*** RECORDS FOR THIS EXERCISE ***
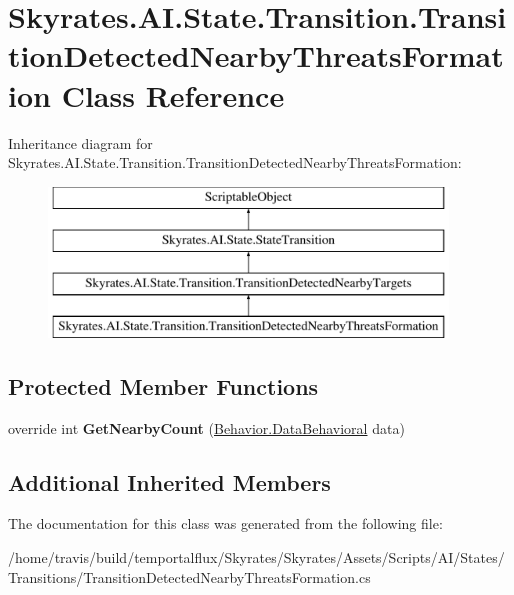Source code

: \hypertarget{class_skyrates_1_1_a_i_1_1_state_1_1_transition_1_1_transition_detected_nearby_threats_formation}{\section{Skyrates.\-A\-I.\-State.\-Transition.\-Transition\-Detected\-Nearby\-Threats\-Formation Class Reference}
\label{class_skyrates_1_1_a_i_1_1_state_1_1_transition_1_1_transition_detected_nearby_threats_formation}
}
Inheritance diagram for Skyrates.\-A\-I.\-State.\-Transition.\-Transition\-Detected\-Nearby\-Threats\-Formation\-:\begin{figure}[H]
\begin{center}
\leavevmode
\includegraphics[height=4.000000cm]{class_skyrates_1_1_a_i_1_1_state_1_1_transition_1_1_transition_detected_nearby_threats_formation}
\end{center}
\end{figure}
\subsection*{Protected Member Functions}
\begin{DoxyCompactItemize}
\item 
\hypertarget{class_skyrates_1_1_a_i_1_1_state_1_1_transition_1_1_transition_detected_nearby_threats_formation_a8bed6b0608fdbf06db3b888d530eb898}{override int {\bfseries Get\-Nearby\-Count} (\hyperlink{class_skyrates_1_1_a_i_1_1_behavior_1_1_data_behavioral}{Behavior.\-Data\-Behavioral} data)}\label{class_skyrates_1_1_a_i_1_1_state_1_1_transition_1_1_transition_detected_nearby_threats_formation_a8bed6b0608fdbf06db3b888d530eb898}

\end{DoxyCompactItemize}
\subsection*{Additional Inherited Members}


The documentation for this class was generated from the following file\-:\begin{DoxyCompactItemize}
\item 
/home/travis/build/temportalflux/\-Skyrates/\-Skyrates/\-Assets/\-Scripts/\-A\-I/\-States/\-Transitions/Transition\-Detected\-Nearby\-Threats\-Formation.\-cs\end{DoxyCompactItemize}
*** End of RECORDS FOR THIS EXERCISE ***
YOUR OBJECTIVE —
If a record contains a picture, leave the picture out; repeat the record itself exactly.

SOLUTION TO THIS TASK —
Source code

: \hypertarget{class_skyrates_1_1_a_i_1_1_state_1_1_transition_1_1_transition_detected_nearby_threats_formation}{\section{Skyrates.\-A\-I.\-State.\-Transition.\-Transition\-Detected\-Nearby\-Threats\-Formation Class Reference}
\label{class_skyrates_1_1_a_i_1_1_state_1_1_transition_1_1_transition_detected_nearby_threats_formation}
}
Inheritance diagram for Skyrates.\-A\-I.\-State.\-Transition.\-Transition\-Detected\-Nearby\-Threats\-Formation\-:\begin{figure}[H]
\begin{center}
\leavevmode
\includegraphics[height=4.000000cm]{class_skyrates_1_1_a_i_1_1_state_1_1_transition_1_1_transition_detected_nearby_threats_formation}
\end{center}
\end{figure}
\subsection*{Protected Member Functions}
\begin{DoxyCompactItemize}
\item 
\hypertarget{class_skyrates_1_1_a_i_1_1_state_1_1_transition_1_1_transition_detected_nearby_threats_formation_a8bed6b0608fdbf06db3b888d530eb898}{override int {\bfseries Get\-Nearby\-Count} (\hyperlink{class_skyrates_1_1_a_i_1_1_behavior_1_1_data_behavioral}{Behavior.\-Data\-Behavioral} data)}\label{class_skyrates_1_1_a_i_1_1_state_1_1_transition_1_1_transition_detected_nearby_threats_formation_a8bed6b0608fdbf06db3b888d530eb898}

\end{DoxyCompactItemize}
\subsection*{Additional Inherited Members}


The documentation for this class was generated from the following file\-:\begin{DoxyCompactItemize}
\item 
/home/travis/build/temportalflux/\-Skyrates/\-Skyrates/\-Assets/\-Scripts/\-A\-I/\-States/\-Transitions/Transition\-Detected\-Nearby\-Threats\-Formation.\-cs\end{DoxyCompactItemize}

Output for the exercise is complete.